Posted Jun 17, 2012 6:32 UTC (Sun) by jonasj (guest, #44344) [Link]

There is exactly one example of officially atheistic country in the history. And it's not the USSR which was officially secular with freedom of religion. Try to guess that country?
I've read http://en.wikipedia.org/wiki/State_atheism and I still can't figure out which country you are referring to.

Officially atheistic country

Posted Jun 17, 2012 11:30 UTC (Sun) by Cyberax (✭ supporter ✭, #52523) [Link]

http://en.wikipedia.org/wiki/State_atheism#People.27s_Soc... - that's technically the only country where atheism was the state religion officially (Cambodia during Khmer Rouge might be another example, but it's a bit hard to tell).

Even the USSR proclaimed freedom of religion in all of its Constitutions (there were several of them).

Queen and Popess (or "Mome"?)

Posted Jun 18, 2012 20:49 UTC (Mon) by JamesErik (subscriber, #17417) [Link]

Cyberax, it strikes me that you decry "written or unwritten" requirements for faith but then counter with arguments about "officially atheistic" countries. I think it'd be fairer to apply our arguments uniformly, so I'll stick with "unofficial" or "unwritten".

I posit that in public schools, banishment of religious attire is as much a regression of modernity (or nearly so) as sponsored prayer, though the former is done (falsely, IMO) in the name of modernity. Claiming "[t]here should be no religion in public schools" does not sufficiently distinguish between an individual's expression of faith and a state expression of faith.

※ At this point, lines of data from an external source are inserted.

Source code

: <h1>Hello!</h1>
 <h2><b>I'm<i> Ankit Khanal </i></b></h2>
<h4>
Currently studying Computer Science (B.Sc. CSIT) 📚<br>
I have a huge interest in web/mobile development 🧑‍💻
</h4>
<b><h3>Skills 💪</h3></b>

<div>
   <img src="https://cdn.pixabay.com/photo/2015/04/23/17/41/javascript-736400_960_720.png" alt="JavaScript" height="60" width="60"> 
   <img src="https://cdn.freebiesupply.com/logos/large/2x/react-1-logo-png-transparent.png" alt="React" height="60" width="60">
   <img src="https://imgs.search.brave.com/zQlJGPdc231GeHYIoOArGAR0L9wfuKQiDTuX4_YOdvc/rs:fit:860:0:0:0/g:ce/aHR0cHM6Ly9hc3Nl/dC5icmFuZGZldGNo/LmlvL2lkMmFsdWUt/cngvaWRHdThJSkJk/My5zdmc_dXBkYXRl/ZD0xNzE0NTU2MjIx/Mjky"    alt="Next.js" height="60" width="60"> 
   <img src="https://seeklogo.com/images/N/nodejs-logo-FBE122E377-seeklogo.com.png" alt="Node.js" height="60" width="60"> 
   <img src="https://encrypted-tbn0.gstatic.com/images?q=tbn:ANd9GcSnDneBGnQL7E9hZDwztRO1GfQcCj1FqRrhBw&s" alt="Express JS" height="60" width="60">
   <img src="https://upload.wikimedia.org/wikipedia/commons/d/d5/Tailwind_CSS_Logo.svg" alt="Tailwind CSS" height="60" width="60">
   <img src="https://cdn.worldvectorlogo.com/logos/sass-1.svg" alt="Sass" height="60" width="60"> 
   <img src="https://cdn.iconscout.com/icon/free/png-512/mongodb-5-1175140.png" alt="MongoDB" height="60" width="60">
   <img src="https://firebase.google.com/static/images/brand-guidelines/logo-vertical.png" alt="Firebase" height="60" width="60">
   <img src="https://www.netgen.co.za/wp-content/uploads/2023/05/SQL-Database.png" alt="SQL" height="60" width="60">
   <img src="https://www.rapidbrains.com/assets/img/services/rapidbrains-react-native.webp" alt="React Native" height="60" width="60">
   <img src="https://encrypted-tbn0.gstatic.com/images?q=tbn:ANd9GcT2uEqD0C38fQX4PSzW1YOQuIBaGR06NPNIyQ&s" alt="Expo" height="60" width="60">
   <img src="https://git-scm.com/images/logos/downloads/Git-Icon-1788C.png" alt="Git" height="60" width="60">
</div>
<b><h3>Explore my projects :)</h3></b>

Why on earth shouldn't students be free to wear a head-dress or yarmulke or "religion sucks" t-shirt or none or all three at once? Why on earth shouldn't a student be free to discuss her thoughts about spirituality? I find myself strongly disagreeing with you, Cyberax: it is most decidedly NOT "a good decision" to for a state deny students these freedoms.

OTOH, I suspect we're in agreement it is bad (or perhaps "not modern") to have the state impose a religious teaching. Hopefully that's all you meant by "no religion in public schools."

I must confess you've lost me a bit on your last point, though, Cyberax. Why is it okay for the state to compel a private organization to do anything of the sort? I'm wondering if you're from Europe where state churches were the historical norm? If so, I can see a modicum of merit in your claim in that the pulpit effectively was an extension of the state. Certainly in the US, the state has no say whatsoever in how religious groups conduct themselves. (Not entirely true, but close enough for the purposes of this discussion.)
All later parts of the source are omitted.